- **What is expected**: The response must be made up of the lines in the entries below that contain "프로그램을".

- **Given records**:
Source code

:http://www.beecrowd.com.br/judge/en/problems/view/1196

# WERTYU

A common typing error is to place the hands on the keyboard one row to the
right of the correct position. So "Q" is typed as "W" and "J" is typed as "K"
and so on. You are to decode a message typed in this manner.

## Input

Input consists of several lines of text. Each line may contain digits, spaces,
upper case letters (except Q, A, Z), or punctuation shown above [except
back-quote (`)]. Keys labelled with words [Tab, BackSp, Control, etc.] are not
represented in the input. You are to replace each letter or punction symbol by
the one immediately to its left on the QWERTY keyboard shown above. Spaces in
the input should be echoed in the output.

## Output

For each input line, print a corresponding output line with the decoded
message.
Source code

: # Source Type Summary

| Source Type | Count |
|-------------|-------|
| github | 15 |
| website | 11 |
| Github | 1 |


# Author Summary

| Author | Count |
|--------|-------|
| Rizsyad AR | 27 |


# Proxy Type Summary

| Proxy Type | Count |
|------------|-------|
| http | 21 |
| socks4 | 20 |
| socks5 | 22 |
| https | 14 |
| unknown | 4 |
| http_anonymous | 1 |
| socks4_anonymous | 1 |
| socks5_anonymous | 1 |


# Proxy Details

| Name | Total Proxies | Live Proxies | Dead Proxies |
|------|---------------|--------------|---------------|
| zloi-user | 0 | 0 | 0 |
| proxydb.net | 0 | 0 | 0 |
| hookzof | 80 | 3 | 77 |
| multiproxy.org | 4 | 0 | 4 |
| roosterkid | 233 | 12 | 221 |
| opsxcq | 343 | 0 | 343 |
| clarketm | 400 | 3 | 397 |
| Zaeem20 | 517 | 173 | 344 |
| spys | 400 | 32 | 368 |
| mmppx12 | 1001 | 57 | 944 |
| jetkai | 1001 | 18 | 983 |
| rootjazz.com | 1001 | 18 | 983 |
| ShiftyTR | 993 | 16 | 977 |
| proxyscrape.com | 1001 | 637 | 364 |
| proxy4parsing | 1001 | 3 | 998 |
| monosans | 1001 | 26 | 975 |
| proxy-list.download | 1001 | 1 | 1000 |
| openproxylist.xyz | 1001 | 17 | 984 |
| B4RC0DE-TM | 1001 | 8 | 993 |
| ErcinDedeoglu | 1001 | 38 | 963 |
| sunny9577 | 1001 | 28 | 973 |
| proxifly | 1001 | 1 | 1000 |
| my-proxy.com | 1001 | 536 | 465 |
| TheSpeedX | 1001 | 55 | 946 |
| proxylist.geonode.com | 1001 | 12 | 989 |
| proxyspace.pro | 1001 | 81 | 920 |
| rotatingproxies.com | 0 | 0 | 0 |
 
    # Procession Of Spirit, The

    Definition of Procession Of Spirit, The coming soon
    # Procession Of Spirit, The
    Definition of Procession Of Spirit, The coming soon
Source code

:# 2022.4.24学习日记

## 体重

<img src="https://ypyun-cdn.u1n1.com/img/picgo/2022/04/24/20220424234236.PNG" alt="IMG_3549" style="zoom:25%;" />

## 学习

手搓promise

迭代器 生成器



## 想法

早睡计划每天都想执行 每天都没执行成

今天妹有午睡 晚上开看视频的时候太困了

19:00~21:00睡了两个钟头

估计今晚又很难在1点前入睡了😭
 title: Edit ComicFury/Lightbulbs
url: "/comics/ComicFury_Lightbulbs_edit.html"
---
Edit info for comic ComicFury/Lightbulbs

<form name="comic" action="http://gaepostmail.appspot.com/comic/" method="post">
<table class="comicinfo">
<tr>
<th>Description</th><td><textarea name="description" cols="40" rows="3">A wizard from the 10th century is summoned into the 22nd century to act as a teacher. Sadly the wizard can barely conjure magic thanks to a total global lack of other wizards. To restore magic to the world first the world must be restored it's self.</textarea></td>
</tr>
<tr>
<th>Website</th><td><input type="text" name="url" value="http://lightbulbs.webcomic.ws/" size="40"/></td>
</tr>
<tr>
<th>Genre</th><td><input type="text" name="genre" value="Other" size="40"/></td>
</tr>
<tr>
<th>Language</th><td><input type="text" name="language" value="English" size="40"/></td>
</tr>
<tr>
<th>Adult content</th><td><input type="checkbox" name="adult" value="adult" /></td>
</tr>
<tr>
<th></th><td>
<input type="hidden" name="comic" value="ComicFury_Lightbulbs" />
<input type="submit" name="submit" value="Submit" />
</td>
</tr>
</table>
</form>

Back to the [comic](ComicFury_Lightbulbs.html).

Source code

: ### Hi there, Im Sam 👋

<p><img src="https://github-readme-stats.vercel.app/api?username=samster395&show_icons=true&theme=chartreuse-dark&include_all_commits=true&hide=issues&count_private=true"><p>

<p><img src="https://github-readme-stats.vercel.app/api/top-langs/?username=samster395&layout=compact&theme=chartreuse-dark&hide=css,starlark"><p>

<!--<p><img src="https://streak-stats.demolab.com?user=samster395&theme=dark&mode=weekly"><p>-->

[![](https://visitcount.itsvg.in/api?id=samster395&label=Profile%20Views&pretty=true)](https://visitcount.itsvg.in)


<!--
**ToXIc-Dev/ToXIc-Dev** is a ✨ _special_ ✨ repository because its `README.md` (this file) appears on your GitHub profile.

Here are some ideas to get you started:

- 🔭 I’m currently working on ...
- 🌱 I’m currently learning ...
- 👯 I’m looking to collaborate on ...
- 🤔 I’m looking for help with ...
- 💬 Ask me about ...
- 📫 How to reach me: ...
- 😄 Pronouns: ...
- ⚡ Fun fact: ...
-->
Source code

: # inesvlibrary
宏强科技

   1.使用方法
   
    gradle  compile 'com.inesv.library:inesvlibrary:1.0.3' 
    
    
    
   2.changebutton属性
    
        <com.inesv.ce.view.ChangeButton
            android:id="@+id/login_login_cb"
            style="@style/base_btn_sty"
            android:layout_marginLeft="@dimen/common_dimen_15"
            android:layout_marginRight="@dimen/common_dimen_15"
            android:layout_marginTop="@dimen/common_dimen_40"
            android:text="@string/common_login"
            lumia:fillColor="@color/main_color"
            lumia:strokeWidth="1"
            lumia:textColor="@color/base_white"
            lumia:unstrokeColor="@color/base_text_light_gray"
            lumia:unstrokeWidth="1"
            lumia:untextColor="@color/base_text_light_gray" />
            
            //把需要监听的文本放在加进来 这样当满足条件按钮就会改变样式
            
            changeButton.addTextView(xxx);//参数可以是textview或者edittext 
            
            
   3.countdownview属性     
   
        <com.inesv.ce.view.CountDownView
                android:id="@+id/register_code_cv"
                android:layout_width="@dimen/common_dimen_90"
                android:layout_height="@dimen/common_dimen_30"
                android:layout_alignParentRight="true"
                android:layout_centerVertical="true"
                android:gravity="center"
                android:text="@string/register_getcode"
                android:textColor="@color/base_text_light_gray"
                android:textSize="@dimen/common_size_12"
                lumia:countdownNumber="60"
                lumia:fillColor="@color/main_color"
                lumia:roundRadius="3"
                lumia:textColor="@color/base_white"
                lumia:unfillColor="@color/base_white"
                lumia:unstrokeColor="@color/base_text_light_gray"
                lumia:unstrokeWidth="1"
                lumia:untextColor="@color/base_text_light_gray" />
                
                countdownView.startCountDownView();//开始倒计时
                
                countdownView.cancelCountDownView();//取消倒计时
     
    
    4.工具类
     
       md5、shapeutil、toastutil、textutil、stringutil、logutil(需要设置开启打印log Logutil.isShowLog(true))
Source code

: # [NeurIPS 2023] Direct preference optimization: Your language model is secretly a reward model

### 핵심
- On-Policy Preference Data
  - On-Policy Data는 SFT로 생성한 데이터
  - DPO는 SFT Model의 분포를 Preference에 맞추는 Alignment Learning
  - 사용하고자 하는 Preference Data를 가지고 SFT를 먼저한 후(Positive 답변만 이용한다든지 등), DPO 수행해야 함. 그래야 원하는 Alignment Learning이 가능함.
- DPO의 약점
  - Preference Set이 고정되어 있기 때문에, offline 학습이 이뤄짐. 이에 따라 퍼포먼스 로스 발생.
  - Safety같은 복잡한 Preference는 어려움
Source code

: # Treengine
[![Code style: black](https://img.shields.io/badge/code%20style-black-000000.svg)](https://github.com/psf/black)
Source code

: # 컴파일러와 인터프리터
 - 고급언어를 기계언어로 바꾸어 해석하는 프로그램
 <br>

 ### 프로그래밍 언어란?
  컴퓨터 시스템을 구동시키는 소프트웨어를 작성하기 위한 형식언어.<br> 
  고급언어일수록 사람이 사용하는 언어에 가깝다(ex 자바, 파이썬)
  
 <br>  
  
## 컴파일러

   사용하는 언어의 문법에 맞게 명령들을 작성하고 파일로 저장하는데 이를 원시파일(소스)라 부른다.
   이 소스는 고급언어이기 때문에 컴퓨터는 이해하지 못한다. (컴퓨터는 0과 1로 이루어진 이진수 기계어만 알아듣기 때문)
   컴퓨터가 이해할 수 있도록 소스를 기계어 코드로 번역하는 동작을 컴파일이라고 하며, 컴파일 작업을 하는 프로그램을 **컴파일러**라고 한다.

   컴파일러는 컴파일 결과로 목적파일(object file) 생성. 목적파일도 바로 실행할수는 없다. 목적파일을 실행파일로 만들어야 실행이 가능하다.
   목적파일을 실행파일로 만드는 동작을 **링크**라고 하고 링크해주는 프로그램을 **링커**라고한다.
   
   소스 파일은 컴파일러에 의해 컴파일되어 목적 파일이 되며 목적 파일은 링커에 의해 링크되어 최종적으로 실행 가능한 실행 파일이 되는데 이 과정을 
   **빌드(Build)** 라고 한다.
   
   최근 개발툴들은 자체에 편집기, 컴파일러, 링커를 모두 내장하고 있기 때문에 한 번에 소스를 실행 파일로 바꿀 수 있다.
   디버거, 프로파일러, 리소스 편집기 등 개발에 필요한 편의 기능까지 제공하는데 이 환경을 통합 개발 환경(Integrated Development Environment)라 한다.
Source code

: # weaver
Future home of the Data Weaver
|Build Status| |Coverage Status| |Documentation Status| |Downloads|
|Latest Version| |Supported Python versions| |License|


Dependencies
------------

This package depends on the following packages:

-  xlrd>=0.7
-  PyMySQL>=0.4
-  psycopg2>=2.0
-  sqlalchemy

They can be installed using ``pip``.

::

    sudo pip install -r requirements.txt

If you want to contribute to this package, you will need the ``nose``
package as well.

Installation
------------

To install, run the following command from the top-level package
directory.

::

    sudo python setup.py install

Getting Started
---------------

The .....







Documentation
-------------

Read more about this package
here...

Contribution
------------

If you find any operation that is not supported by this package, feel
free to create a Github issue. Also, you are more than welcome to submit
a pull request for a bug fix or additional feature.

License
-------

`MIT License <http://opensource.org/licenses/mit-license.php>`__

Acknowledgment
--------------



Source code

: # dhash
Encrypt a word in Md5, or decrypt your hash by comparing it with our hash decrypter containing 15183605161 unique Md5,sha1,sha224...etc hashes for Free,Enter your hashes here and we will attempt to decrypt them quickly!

- **Exercise result**:
   컴퓨터가 이해할 수 있도록 소스를 기계어 코드로 번역하는 동작을 컴파일이라고 하며, 컴파일 작업을 하는 프로그램을 **컴파일러**라고 한다.
   목적파일을 실행파일로 만드는 동작을 **링크**라고 하고 링크해주는 프로그램을 **링커**라고한다.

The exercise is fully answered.